I sold 20 contracts of XYZ call option spreads at a total loss of $25,000 in a taxable account. The next day I bought 10 shares of XYZ in my HSA (oops - I hadn't realized that this counts as a wash sale). Is the $25,000 loss writeoff gone forever? Many sites say that the loss is "added to the cost basis" of the new shares. Since the HSA is not taxable, is this "increase" in cost basis then worthless?
On the one hand, this post suggests instant death: "If I sell 100 shares of XYZ for a $1000 loss in my brokerage account, and buy 100 shares of XYZ in my HSA account, I triggered a wash sale by my actions in my HSA account, and additionally I have permanently disallowed the $1000 loss." This also seems to agree with Revenue Ruling 2008-05.
On the other hand, this post says "Wash sale accounting doesn't change the amount of the gains or losses, just possibly when you can claim them." Of course, this situation would be much preferable. But which one is correct?
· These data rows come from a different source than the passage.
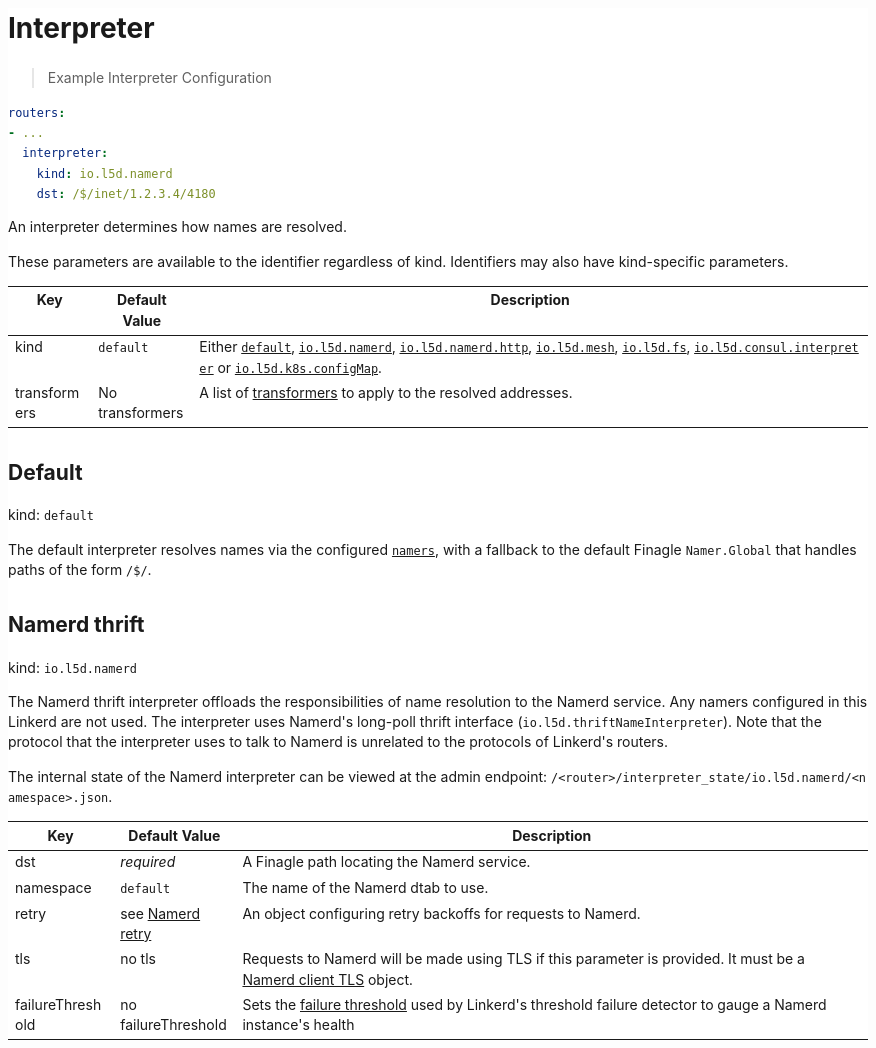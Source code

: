 # Interpreter

> Example Interpreter Configuration

```yaml
routers:
- ...
  interpreter:
    kind: io.l5d.namerd
    dst: /$/inet/1.2.3.4/4180
```

An interpreter determines how names are resolved.

<aside class="notice">
These parameters are available to the identifier regardless of kind. Identifiers may also have kind-specific parameters.
</aside>

Key | Default Value | Description
--- | ------------- | -----------
kind | `default` | Either [`default`](#default), [`io.l5d.namerd`](#namerd-thrift), [`io.l5d.namerd.http`](#namerd-http), [`io.l5d.mesh`](#namerd-mesh), [`io.l5d.fs`](#file-system), [`io.l5d.consul.interpreter`]() or [`io.l5d.k8s.configMap`](#kubernetes-configmap).
transformers | No transformers | A list of [transformers](#transformer) to apply to the resolved addresses.

## Default

kind: `default`

The default interpreter resolves names via the configured
[`namers`](#namers), with a fallback to the default Finagle
`Namer.Global` that handles paths of the form `/$/`.

## Namerd thrift

kind: `io.l5d.namerd`

The Namerd thrift interpreter offloads the responsibilities of name resolution
to the Namerd service.  Any namers configured in this Linkerd are not used.  The
interpreter uses Namerd's long-poll thrift interface
(`io.l5d.thriftNameInterpreter`). Note that the protocol that the interpreter
uses to talk to Namerd is unrelated to the protocols of Linkerd's routers.

The internal state of the Namerd interpreter can be viewed at the
admin endpoint: `/<router>/interpreter_state/io.l5d.namerd/<namespace>.json`.

Key | Default Value | Description
--- | ------------- | -----------
dst | _required_ | A Finagle path locating the Namerd service.
namespace | `default` | The name of the Namerd dtab to use.
retry | see [Namerd retry](#namerd-retry) | An object configuring retry backoffs for requests to Namerd.
tls | no tls | Requests to Namerd will be made using TLS if this parameter is provided.  It must be a [Namerd client TLS](#namerd-client-tls) object.
failureThreshold | no failureThreshold | Sets the [failure threshold](#failure-threshold) used by Linkerd's threshold failure detector to gauge a Namerd instance's health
If the loss writeoff is gone forever... 20 contracts controls 2,000 shares. Will I lose all 2,000 shares worth of writeoff, or only 10 shares worth? This site says that the writeoff is only disallowed on the repurchased shares. Can I interpret this to mean that I can still write off 19.9 contracts worth of losses? (In which case my mistake was merely the loss of a $125 writeoff?)
If the loss writeoff is not gone forever... can I get it back any time soon (before its value is eroded by inflation)? Can I "undo" the mistake by selling the HSA shares right away?